From the ticking of the metronome that greets the audience's entrance into the venue, it's clear that director Barry Edelstein's work will be the evening's most significant contribution. Defining the majority of his characters as part of a relaxed modern aristocracy, and working with Narelle Sissons's attractive and understated costumes, Jane Cox's subtly subversive lighting, and Mattie Ullrich's costumes, Edelstein has fashioned an elegant, low-key backdrop for Shakespeare's story of jealousy, honor, and hope.
The director's work forms a solid base for the evening as we're introduced to the characters and situations. Leontes, the King of Sicilia, has a strong relationship with Polixenes, the King of Bohemia, until he becomes convinced that his wife Hermione is bearing Polixenes's unborn child. Acting upon a nearly unquenchable rage, Leontes severs all ties with his former friend and orders his wife, son, and newborn daughter to be put to death. Edelstein handles all this with great expediency, moving the events along quickly and cleanly.
After the intermission (which represents 16 years of time in the story), it's time for spring to come with all of the rebirth that implies. The second half of the show is appropriately different in tone, providing a marked contrast to the death and sorrow of the first half. As the world recovers from the colder months, the play's characters atone for their wrongs, reveal long held secrets, and allow romance and forgiveness to bloom with the season's flowers.
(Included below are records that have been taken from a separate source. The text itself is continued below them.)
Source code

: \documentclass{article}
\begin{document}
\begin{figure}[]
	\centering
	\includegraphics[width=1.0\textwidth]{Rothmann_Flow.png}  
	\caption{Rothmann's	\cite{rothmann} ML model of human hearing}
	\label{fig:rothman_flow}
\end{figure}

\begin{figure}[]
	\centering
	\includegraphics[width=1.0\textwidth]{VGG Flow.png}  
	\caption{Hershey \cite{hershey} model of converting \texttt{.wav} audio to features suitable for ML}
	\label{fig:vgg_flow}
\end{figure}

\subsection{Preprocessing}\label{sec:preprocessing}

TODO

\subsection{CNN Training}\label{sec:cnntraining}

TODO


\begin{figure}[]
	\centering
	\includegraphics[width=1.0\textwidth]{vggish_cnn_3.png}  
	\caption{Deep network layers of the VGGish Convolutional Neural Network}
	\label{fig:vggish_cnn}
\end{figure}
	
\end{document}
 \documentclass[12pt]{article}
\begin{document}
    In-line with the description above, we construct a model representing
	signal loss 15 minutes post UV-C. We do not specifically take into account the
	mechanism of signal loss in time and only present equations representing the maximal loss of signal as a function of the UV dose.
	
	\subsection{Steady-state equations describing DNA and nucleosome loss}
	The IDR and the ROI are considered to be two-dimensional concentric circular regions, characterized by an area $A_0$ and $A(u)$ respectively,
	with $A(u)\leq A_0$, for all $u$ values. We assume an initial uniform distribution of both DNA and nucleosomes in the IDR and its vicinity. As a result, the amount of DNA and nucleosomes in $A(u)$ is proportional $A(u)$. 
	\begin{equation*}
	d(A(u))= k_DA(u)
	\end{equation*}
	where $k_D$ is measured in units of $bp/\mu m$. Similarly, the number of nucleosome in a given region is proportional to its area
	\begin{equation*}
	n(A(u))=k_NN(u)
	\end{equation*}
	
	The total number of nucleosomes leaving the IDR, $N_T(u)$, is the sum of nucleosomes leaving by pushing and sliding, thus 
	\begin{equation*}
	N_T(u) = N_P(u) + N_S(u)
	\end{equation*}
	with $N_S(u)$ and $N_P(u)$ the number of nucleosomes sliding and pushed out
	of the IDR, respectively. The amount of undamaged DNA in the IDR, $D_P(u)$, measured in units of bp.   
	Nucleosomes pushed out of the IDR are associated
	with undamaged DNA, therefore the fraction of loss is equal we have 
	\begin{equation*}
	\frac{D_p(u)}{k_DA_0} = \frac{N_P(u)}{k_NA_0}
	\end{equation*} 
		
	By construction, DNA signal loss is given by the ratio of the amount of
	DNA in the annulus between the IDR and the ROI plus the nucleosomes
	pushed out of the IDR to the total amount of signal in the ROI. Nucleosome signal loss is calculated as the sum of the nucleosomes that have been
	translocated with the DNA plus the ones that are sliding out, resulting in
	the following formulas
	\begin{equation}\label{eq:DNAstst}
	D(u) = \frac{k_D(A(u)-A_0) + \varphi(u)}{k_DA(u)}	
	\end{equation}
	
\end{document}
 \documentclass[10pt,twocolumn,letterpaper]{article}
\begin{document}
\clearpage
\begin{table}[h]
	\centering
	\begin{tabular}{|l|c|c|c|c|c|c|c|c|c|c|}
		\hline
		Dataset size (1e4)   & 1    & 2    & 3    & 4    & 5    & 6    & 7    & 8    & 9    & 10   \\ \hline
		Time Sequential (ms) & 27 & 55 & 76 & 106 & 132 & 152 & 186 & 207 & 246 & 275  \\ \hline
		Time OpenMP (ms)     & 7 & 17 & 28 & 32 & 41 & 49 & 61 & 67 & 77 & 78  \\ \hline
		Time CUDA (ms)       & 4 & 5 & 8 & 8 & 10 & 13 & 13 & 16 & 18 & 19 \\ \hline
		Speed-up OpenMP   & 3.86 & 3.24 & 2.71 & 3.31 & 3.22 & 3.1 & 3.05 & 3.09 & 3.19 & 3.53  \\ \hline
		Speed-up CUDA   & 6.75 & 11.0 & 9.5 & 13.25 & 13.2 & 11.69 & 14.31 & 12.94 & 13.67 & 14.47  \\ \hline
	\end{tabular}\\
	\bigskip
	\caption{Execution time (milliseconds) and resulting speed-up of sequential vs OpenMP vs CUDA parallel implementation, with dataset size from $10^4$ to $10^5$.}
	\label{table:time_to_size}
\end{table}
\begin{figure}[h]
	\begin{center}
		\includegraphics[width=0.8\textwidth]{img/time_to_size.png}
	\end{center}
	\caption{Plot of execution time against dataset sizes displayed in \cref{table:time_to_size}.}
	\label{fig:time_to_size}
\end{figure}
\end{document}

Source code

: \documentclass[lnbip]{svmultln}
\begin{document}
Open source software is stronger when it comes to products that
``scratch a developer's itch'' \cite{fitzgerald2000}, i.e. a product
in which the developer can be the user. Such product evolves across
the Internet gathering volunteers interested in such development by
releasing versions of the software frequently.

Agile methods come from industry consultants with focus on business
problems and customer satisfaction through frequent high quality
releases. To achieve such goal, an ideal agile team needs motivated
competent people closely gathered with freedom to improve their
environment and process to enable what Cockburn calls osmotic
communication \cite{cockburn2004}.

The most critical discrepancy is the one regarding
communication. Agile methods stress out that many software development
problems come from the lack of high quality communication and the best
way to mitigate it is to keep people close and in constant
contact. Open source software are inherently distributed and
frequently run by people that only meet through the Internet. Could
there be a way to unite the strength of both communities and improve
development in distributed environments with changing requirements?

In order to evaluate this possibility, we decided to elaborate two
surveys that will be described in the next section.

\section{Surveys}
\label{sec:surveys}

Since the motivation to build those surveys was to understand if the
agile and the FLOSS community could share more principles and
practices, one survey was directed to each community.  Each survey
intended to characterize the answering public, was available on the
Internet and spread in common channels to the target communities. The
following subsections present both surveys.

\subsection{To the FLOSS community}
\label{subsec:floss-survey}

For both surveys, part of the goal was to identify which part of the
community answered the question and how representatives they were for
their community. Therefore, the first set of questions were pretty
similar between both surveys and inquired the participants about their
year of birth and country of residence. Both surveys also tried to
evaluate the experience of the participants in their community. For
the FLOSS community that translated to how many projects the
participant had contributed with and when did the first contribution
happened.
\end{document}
Edelstein has done nearly everything right in directing this production, except that he has not found a group of actors capable of bringing his ideas and Shakespeare's words to life. Too many of the performers are well-spoken at the expense of being thoroughly convincing, and this is not a good trade-off.
David Strathairn, as Leontes, is the most obvious example. Displaying overwrought mannerisms that make his happier moments unmemorable and his tragic moments unbearable, Strathairn's performance is visibly calculated and controlled, seldom in the moment, and almost never emotionally affecting. Likewise, Barbara Garrick's Hermione alternates between stiff and unmoving; while this is generally unfortunate, it does make her performance as a statue later in the show seem almost a tour de force. Mary Lou Rosato's Paulina, who protests her friend Hermione's innocence and later attempts to right her wrongs, only breaks through a barricade of emotional detachment late in the evening, witily informing her lines in the critical last scene with a delicious irony.
Generally better are Larry Paulsen as Leontes's devoted servant Camillo, Michel Gill's effectively understated Polixenes, and the two comic shepherds (Tom Bloom and David Costabile) who play a vital role in the plot. Two of the younger performers come off the best: Gene Farber and Elizabeth Reaser make an attractive and winning young couple.
The show's second half is stronger -- perhaps not coincidentally because it focuses on Farber and Reaser -- but it can't balance the show after the almost painful unease and discomfort of the cast in the play's earlier scenes. Edelstein's work suggests sufficient heat, but given that some of the actors have yet to warm up when the lights go down for the last time, this Winter's Tale may leave you cold.